Asian Carp: It's what's for dinner?

Categories: Foodie News

Grass carp.jpg
This week, the Supreme Court is deciding if it should force the state of Illinois to close Chicago-area locks and dams to stop the fast-breeding Asian carp, which have been working their way up the Mississippi River, from entering the Great Lakes and threatening the livelihood of commercial fisherman. (The carp are an invasive species introduced via government fish hatcheries and ponds in the 1970s.)

Long thought of as a trash fish--carp has a mild flavor, a fishy odor, and lots of bones--the new thought on Asian carp seems to be: If you can't beat 'em, eat 'em.

A recent Chicago Tribune article discusses carp's popularity among ethnic communities--the Vietnamese cook carp in coconut milk with lemon grass and chili peppers, the Polish soak it in milk and onions--and Illinois' Schafer Fisheries, which processes 12 million pounds of carp a year, most of which is shipped to China, Japan, Canada, and Europe, plus a few ethnic restaurants and markets in major U.S. cities. (In 2006, Schafer discussed the idea of feeding carp meat to feed prisoners with Springfield legislators, but the response was tepid.)

My favorite part of the article discusses the problem with Reggie McLeod, editor and publisher of Minnesota-based Big River Magazine:

"My dad always told me (carp) was inedible," McLeod said. "But I have fished a lot and eaten a lot of fish, and carp has a very mild taste that I really like."

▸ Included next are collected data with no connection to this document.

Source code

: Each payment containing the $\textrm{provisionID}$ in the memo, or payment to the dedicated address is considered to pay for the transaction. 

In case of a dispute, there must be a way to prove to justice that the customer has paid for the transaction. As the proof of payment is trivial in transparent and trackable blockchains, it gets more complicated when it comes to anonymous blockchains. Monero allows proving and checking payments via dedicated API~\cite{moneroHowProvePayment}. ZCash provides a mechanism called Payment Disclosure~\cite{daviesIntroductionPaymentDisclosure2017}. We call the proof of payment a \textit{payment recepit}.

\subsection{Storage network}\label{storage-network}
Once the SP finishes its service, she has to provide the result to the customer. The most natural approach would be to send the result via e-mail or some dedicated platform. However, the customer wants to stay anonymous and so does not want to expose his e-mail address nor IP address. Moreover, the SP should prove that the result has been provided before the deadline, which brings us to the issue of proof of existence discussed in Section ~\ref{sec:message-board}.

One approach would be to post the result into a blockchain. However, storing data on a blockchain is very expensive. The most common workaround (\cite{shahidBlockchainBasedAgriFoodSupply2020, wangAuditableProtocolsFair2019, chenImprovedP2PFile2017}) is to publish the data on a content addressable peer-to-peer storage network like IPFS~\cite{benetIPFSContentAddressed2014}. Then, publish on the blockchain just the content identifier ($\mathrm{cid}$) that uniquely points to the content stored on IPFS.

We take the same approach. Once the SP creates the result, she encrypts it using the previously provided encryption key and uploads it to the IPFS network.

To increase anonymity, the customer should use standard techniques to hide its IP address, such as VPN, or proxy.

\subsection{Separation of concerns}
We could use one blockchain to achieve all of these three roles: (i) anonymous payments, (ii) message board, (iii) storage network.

McLeod became so taken with the smoked and pickled varieties his friends offered him that his publication, Big River Magazine, sponsored a contest last year asking every chef, angler and fish-lover in Minnesota, Iowa and western Illinois to submit their favorite carp recipes to be judged by the magazine.

"No one entered," he said, somewhat deflated. "I guess we have a way to go still before it catches on."

McLeod, though, says with all the recent buzz about Asian carp he plans to relaunch the recipe contest this year.

Others believe the fish's only chance at mainstream acceptance is having a renowned chef work it into his or her repertoire. Any local chefs want to take that challenge on?